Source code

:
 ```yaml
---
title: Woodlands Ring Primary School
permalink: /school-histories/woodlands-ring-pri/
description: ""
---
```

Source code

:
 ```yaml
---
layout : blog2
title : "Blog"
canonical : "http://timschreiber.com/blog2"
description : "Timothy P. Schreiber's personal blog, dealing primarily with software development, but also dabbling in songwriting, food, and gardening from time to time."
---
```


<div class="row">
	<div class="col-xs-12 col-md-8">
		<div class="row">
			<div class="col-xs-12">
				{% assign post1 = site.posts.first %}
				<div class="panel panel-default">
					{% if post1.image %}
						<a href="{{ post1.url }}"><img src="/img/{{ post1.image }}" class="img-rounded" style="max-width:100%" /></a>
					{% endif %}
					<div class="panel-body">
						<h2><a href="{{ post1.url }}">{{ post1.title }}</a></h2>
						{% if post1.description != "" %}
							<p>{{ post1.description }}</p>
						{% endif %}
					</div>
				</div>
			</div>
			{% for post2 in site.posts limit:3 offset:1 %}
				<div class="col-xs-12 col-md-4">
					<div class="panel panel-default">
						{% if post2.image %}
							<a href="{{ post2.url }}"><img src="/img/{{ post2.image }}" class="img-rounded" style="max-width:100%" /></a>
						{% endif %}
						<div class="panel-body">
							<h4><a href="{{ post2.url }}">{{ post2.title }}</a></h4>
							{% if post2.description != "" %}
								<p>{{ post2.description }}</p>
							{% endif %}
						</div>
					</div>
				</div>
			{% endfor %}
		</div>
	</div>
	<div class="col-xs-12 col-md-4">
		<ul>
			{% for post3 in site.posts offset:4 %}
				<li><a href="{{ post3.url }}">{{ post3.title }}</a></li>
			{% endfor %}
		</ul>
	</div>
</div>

· · · · · · ·

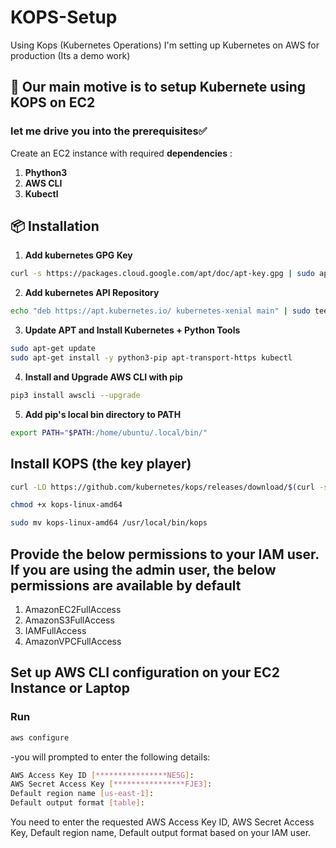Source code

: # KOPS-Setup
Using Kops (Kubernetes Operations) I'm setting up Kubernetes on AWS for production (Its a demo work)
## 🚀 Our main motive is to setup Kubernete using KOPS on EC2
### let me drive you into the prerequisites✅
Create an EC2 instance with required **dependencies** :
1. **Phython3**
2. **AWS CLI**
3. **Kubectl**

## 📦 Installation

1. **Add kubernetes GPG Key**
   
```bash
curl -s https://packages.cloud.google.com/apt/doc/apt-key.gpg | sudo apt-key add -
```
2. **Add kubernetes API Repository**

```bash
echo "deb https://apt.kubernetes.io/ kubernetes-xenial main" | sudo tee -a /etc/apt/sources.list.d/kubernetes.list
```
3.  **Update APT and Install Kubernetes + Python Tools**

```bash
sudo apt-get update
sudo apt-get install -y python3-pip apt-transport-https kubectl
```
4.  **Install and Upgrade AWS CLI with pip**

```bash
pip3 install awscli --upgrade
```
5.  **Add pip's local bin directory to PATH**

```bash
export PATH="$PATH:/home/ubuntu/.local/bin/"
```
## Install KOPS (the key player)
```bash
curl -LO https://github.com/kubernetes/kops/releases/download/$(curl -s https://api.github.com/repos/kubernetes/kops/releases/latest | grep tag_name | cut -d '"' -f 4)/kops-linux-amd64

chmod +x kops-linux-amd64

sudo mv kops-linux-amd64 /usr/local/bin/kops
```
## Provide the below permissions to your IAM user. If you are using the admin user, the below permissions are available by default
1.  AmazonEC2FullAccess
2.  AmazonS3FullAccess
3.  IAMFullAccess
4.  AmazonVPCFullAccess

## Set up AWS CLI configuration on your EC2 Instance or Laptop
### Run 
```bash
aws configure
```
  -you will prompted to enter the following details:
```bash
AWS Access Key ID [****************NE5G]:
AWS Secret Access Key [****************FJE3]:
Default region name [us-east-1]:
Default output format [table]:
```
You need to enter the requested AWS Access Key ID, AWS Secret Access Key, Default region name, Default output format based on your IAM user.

· · · · · · ·

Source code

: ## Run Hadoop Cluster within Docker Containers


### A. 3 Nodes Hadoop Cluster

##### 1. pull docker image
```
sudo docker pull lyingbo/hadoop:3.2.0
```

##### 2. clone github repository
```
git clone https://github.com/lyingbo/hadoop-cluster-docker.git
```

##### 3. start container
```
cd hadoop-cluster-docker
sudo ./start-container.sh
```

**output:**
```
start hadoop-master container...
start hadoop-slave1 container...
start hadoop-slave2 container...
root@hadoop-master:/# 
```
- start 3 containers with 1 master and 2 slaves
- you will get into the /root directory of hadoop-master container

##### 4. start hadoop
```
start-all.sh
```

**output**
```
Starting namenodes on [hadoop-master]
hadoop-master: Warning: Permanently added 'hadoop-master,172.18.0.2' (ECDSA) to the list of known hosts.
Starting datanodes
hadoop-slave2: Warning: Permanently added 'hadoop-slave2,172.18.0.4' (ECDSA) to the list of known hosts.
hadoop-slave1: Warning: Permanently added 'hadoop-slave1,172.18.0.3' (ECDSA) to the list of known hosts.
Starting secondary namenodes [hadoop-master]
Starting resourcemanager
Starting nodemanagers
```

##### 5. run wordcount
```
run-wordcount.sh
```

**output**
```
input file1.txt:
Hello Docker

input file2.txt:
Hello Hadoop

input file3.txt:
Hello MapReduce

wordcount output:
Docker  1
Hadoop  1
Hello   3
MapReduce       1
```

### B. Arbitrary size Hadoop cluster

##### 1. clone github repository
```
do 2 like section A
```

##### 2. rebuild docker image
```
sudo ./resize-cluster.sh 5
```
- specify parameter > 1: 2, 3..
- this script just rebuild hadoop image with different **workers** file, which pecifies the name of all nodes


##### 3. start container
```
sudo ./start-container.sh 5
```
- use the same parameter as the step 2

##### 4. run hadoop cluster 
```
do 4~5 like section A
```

· · · · · · ·

*Instructions for the task*: Whenever the word "section" appears in a line above, copy that line.

*Finished exercise*:
do 2 like section A
do 4~5 like section A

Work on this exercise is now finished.